Closed suntao2015005848 closed 6 months ago

suntao2015005848 commented 12 months ago

在LSTNetRegressor训练的时序模型中,经过带已知协变量训练后,模型预测却失效的问题 版本信息: PaddlePaddle: 2.3.2.post112 paddleTs: 1.1.0 模型训练代码:

import pandas as pd

import numpy as np
import matplotlib.pyplot as plt
from sklearn.preprocessing import StandardScaler, MinMaxScaler
import datetime
import paddlets
from paddlets import TSDataset
from paddlets import TimeSeries
from paddlets.models.forecasting.dl import * #引入了全部预测模型
from paddlets.models.forecasting import * #引入了全部预测模型
from paddlets.transform import Fill, StandardScaler
from paddlets.metrics import MSE, MAE
import warnings
warnings.filterwarnings('ignore')
from paddlets.automl.autots import AutoTS
import os 
from paddlets.automl.autots import SearchSpaceConfiger
from ray.tune import uniform, qrandint, choice,quniform
from paddlets.transform import TimeFeatureGenerator

# 读取CSV文件
df = pd.read_csv('/home/aistudio/ydl/fh_power_data_expend.csv')
df = df.filter(items=['monitorTime', 'presentValue'])
print(len(df))

target_cov_dataset = TSDataset.load_from_dataframe(
    df,
    time_col='monitorTime',
    target_cols='presentValue',
    freq='5min',
    fill_missing_dates=True,
    fillna_method='pre'
)    
# 是否是工作日
time_feature_generator = TimeFeatureGenerator(feature_cols=['is_workday'])
target_cov_dataset = time_feature_generator.fit_transform(target_cov_dataset)

train_dataset, val_test_dataset = target_cov_dataset.split(0.8)
val_dataset, test_dataset = val_test_dataset.split(0.5)
train_dataset.plot(add_data=[val_dataset,test_dataset], labels=['Val', 'Test'])

lstm = LSTNetRegressor(
    in_chunk_len = 288,
    out_chunk_len = 6,
    max_epochs=3
)
lstm.fit(train_dataset, val_dataset) 

lstm.save(path="/home/aistudio/ydl/mode_fh_expend/lsnet")

模型预测的测试代码:

df = pd.read_csv('/home/aistudio/ydl/test.csv')
df = df.filter(items=['monitorTime', 'presentValue'])

target_cov_dataset = TSDataset.load_from_dataframe(
    df,
    time_col='monitorTime',
    target_cols='presentValue',
    freq='5min',
    fill_missing_dates=True,
    fillna_method='pre'
)    
# print('没有任何协变量:-------------------------------------------------------->')
# print(target_cov_dataset.get_all_cov())

# 是否是工作日
time_feature_generator = TimeFeatureGenerator(feature_cols=['is_workday'])
target_cov_dataset = time_feature_generator.fit_transform(target_cov_dataset)
print('加入时间协变量:---------------------------------------------------------->')
print(target_cov_dataset.get_all_cov())

mod = LSTNetRegressor.load(path="/home/aistudio/ydl/mode_fh_expend/lsnet")
da1 ,da2 = target_cov_dataset.split('2023-09-11 00:05:00')
print('预测数据:---------------------------------------------------------->')
print(da1)
res = mod.predict(da1)
print('不加协变量预测结果:---------------------------------------------------------->')
print(res)

LSTNetRegressor模型参数: 116e8f0fa652452133668215542321a 有is_workday已知协变量的预测结果: image 无is_workday已知协变量的预测结果: image 两次预测结果在有协变量和无限量的情况下相同。

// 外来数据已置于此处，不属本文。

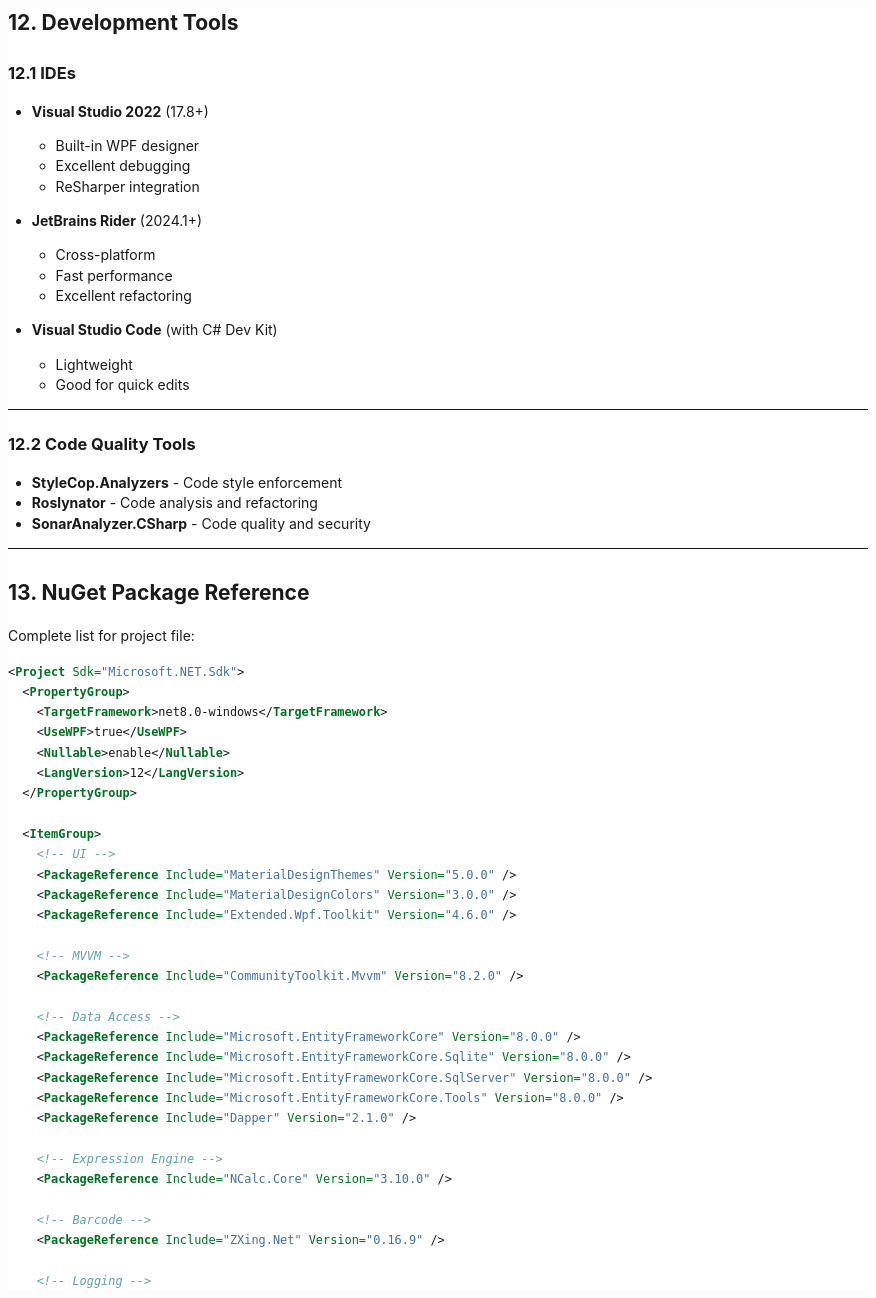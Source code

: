 
## 12. Development Tools

### 12.1 **IDEs**

- **Visual Studio 2022** (17.8+)
  - Built-in WPF designer
  - Excellent debugging
  - ReSharper integration

- **JetBrains Rider** (2024.1+)
  - Cross-platform
  - Fast performance
  - Excellent refactoring

- **Visual Studio Code** (with C# Dev Kit)
  - Lightweight
  - Good for quick edits

---

### 12.2 **Code Quality Tools**

- **StyleCop.Analyzers** - Code style enforcement
- **Roslynator** - Code analysis and refactoring
- **SonarAnalyzer.CSharp** - Code quality and security

---

## 13. NuGet Package Reference

Complete list for project file:

```xml
<Project Sdk="Microsoft.NET.Sdk">
  <PropertyGroup>
    <TargetFramework>net8.0-windows</TargetFramework>
    <UseWPF>true</UseWPF>
    <Nullable>enable</Nullable>
    <LangVersion>12</LangVersion>
  </PropertyGroup>

  <ItemGroup>
    <!-- UI -->
    <PackageReference Include="MaterialDesignThemes" Version="5.0.0" />
    <PackageReference Include="MaterialDesignColors" Version="3.0.0" />
    <PackageReference Include="Extended.Wpf.Toolkit" Version="4.6.0" />

    <!-- MVVM -->
    <PackageReference Include="CommunityToolkit.Mvvm" Version="8.2.0" />

    <!-- Data Access -->
    <PackageReference Include="Microsoft.EntityFrameworkCore" Version="8.0.0" />
    <PackageReference Include="Microsoft.EntityFrameworkCore.Sqlite" Version="8.0.0" />
    <PackageReference Include="Microsoft.EntityFrameworkCore.SqlServer" Version="8.0.0" />
    <PackageReference Include="Microsoft.EntityFrameworkCore.Tools" Version="8.0.0" />
    <PackageReference Include="Dapper" Version="2.1.0" />

    <!-- Expression Engine -->
    <PackageReference Include="NCalc.Core" Version="3.10.0" />

    <!-- Barcode -->
    <PackageReference Include="ZXing.Net" Version="0.16.9" />

    <!-- Logging -->
```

LSTNetRegressor协变量对模型预测并未产生影响是什么问题? 而在测试NBEATSModel模型时候,协变量的变化会影响模型输出的结果。 NBEATSModel模型参数: cf25f4f514b45771cbfce4e6e5ccba3

Sunting78 commented 12 months ago

LSTNetRegressor模型是不支持协变量的

suntao2015005848 commented 12 months ago

@Sunting78 其他模型是否支持协变量,有相关的关于内置模型的文档描述吗?我看ts接口文档中并未有过多描述。

Sunting78 commented 6 months ago

您好,例如RNN NBeats 算法支持协助变量。具体可以查看模型网络结构代码。